Andrew Doyle, the creator of McGrath, revealed to The Daily Telegraph that she is named after Titania, the queen of the fairies from Shakespeare's A Midsummer Night's Dream, as he believes that "all of this 'woke culture' is an utter fantasy world". He added: "The people who promote this hyper inclusive culture are fantasists [...] so I think it's quite appropriate that she is named after the queen of the fairies."

Commentators at The Conversation and the Irish Independent have compared Doyle's work to the work of several satirists from the 18th century, such as Jonathan Swift's Isaac Bickerstaff, suggesting that McGrath, much like Bickerstaff, was created to criticise those with views the creator disagrees with in a manner which they feel he would be reluctant to state without anonymity.

== History ==
The account's creator, Andrew Doyle, is a comedian, and a columnist for British internet magazine Spiked. He is also the former co-writer of fictitious news reporter Jonathan Pie. Doyle has stated that he wished to mock contemporary "woke culture", as "the majority of people are desperate for this culture to be mocked"; he subsequently created an anonymous Twitter account for his fictional character, Titania McGrath, in April 2018.

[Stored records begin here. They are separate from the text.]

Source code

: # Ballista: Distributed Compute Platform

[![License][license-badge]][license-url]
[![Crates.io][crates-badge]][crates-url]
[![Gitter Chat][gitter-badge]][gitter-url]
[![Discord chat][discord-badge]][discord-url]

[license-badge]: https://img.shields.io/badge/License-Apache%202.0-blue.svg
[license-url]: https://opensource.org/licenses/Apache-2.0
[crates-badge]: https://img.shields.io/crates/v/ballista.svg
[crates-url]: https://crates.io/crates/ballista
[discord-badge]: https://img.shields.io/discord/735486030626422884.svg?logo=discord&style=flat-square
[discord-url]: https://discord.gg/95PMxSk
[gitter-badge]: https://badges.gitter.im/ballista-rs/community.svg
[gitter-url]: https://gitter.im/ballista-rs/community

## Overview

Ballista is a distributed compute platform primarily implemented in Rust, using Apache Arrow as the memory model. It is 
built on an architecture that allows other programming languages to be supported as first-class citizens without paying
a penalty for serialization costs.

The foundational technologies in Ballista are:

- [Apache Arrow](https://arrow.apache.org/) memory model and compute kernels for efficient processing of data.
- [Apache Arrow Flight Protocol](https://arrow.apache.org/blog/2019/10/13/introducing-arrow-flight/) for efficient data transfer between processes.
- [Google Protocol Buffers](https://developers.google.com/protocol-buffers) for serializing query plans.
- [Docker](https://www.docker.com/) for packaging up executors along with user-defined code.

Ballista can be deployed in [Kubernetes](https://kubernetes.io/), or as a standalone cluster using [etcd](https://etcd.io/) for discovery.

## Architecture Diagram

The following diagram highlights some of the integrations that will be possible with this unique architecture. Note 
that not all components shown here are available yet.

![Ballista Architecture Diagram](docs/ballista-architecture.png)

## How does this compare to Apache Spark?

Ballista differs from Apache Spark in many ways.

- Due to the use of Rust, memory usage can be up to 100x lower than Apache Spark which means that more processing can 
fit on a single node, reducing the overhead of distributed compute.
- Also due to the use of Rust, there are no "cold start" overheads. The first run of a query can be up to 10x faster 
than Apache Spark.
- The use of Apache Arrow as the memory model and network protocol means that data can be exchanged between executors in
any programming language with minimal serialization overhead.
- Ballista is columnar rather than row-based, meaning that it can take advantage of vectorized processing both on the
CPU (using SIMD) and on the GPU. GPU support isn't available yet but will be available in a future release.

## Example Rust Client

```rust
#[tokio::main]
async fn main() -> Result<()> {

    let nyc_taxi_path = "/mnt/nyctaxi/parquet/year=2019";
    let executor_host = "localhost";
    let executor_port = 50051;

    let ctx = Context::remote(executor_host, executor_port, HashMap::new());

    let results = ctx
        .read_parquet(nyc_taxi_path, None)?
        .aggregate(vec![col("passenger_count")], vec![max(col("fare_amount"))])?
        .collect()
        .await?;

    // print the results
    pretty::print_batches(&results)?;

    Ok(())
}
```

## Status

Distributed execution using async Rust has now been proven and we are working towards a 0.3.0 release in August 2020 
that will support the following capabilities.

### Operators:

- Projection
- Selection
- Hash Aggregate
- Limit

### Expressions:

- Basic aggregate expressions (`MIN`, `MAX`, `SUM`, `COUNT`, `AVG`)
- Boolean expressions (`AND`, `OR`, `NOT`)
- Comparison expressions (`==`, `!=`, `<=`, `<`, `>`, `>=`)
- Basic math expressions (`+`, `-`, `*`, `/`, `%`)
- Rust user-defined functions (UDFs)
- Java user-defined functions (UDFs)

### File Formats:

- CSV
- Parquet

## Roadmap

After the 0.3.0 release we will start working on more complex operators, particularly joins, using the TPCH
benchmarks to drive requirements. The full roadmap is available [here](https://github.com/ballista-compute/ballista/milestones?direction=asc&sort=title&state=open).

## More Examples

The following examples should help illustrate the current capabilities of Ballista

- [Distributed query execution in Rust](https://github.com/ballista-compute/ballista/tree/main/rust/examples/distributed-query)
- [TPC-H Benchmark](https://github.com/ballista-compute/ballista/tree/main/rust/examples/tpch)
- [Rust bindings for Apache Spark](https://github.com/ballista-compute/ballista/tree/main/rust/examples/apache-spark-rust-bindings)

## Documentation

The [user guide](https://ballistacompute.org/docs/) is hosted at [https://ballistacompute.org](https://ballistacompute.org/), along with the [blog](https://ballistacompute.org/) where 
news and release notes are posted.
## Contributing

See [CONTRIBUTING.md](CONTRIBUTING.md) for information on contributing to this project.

McGrath's Twitter account has been suspended for alleged hate speech four times, notably on 9 December 2018, only for it to gain 20,000 followers after it was reinstated a day later. As of December 2024, the spoof account had more than 740,000 followers.

On 7 March 2019, McGrath published her first book, titled Woke: A Guide to Social Justice. A tweet she had posted promoting the book appeared in Private Eyes "Pseuds corner". The post read: "I have written the most important book of 2019. Do not buy it for my sake, but for the sake of humanity." Within a few days of its publication, Woke was among the 100 bestselling books on Amazon, and the number of followers on McGrath's Twitter account rose from 150,000 to 228,000.

In March 2019, Doyle was contacted by Rosamund Urwin, a journalist at The Sunday Times, who asked whether he was the person behind McGrath's Twitter account, due to the inclusion of several sources in McGrath's book that he had quoted previously. Though he denied it, he later revealed himself as the man behind the account. Beforehand, Andrew Doyle had claimed that there was speculation that several people, including Chris Morris, Ricky Gervais, Ann Coulter, or even Urwin herself, were behind the account.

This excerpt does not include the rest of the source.